MHB How to find a general solution to sec2 2x = 1– tan 2x

[arejet]

Hi all,

My name is Arijit Biswas. I have resumed learning maths after a long time and I am stuck with a simple problem in trigonometry.

I need to find a general solution to the equation: sec2 2x = 1– tan 2x.
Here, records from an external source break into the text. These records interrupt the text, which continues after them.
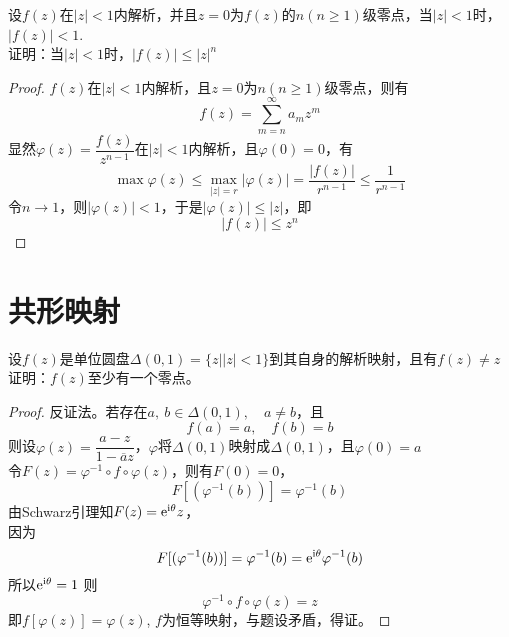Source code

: \begin{proposition}

    设$f(z)$在$|z| < 1 $内解析，并且$z = 0$为$f(z)$的$n(n \geq 1)$级零点，当$|z|<1$时，$|f(z)| < 1$.\\
    证明：当$|z|<1$时，$|f(z)| \leq |z|^n$

\end{proposition}

\begin{proof}
    
    $f(z)$在$|z|<1$内解析，且$z = 0$为$n(n \geq 1)$级零点，则有
    $$f(z) = \sum\limits_{m = n}^{\infty}{a_mz^m}$$
    显然$\varphi(z) = \dfrac{f(z)}{z^{n - 1}}$在$|z|<1$内解析，且$\varphi(0) = 0$，有
    $$ \max\varphi(z) \leq \max_{|z| = r}|\varphi(z)| = \dfrac{|f(z)|}{r^{n - 1}} \leq \dfrac{1}{r^{n - 1}} $$
    令$n \to 1$，则$|\varphi(z)| < 1$，于是$|\varphi(z)| \leq |z|$，即
    $$|f(z)| \leq z^n$$

\end{proof}

\section{共形映射}

\begin{proposition}

    设$f(z)$是单位圆盘$\Delta(0,1) = \{z \big| |z| < 1 \}$到其自身的解析映射，且有$f(z) \neq z$\\
    证明：$f(z)$至少有一个零点。

\end{proposition}

\begin{proof}
    
    反证法。若存在$a,\ b\in \Delta(0,1), \quad a \neq b$，且
    $$f(a) = a, \quad  f(b) = b$$
    则设$\varphi(z) = \dfrac{a-z}{1 - \overline{a}z}$，$\varphi$将$\Delta(0,1)$映射成$\Delta(0,1)$，且$\varphi(0) = a $\\
    令$F(z) = \varphi^{-1} \circ f \circ \varphi(z)$，则有$F(0) = 0$，
    $$F[(\varphi^{-1}(b))] = \varphi^{-1}(b)$$
    由\textup{Schwarz}引理知$F(z) = \mathrm{e}^{\mathrm{i \theta}}z$，\\
    因为
    $$F[(\varphi^{-1}(b))] = \varphi^{-1}(b) = \mathrm{e}^{\mathrm{i \theta}}\varphi^{-1}(b)$$
    所以$ \mathrm{e}^{\mathrm{i \theta}} = 1$
    则
    $$ \varphi^{-1} \circ f \circ \varphi(z) = z$$
    即$ f[\varphi(z)] = \varphi(z)$, $f$为恒等映射，与题设矛盾，得证。

\end{proof}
I have worked out something i.e.
1) Multiply by cos2 2x and that makes the equation to: 1 = cos2 2x - sin 2x.cos 2x
2) 1 = cos 2x (cos 2x - sin 2x)
3) Thereafter I expand all terms but I do not find the solutions

Could anybody please help?

Thanks a lot in advance!

Regards,
Arijit

 

[MarkFL]

Hello Arijit!

We are given to solve:

$$\sec^2(2x)=1-\tan(2x)$$

I would begin by applying the Pythagorean identity $$\sec^2(\theta)=\tan^2(\theta)+1$$ so that we now have:

$$\tan^2(2x)+1=1-\tan(2x)$$

Now, arrange as:

$$\tan^2(2x)+\tan(2x)=0$$

Factor:

$$\tan(2x)\left(\tan(2x)+1\right)=0$$

Can you proceed?

 

[arejet]

Hello Arijit!

We are given to solve:

$$\sec^2(2x)=1-\tan(2x)$$

I would begin by applying the Pythagorean identity $$\sec^2(\theta)=\tan^2(\theta)+1$$ so that we now have:

$$\tan^2(2x)+1=1-\tan(2x)$$

Now, arrange as:

$$\tan^2(2x)+\tan(2x)=0$$

Factor:

$$\tan(2x)\left(\tan(2x)+1\right)=0$$

Can you proceed?

Hi there,

Thank you so much for the solution. You wouldn't believe, but I was just looking at the Pythagorean identity you used to solve the equation. However it didn't occur to me. How silly! Thanks a lot again!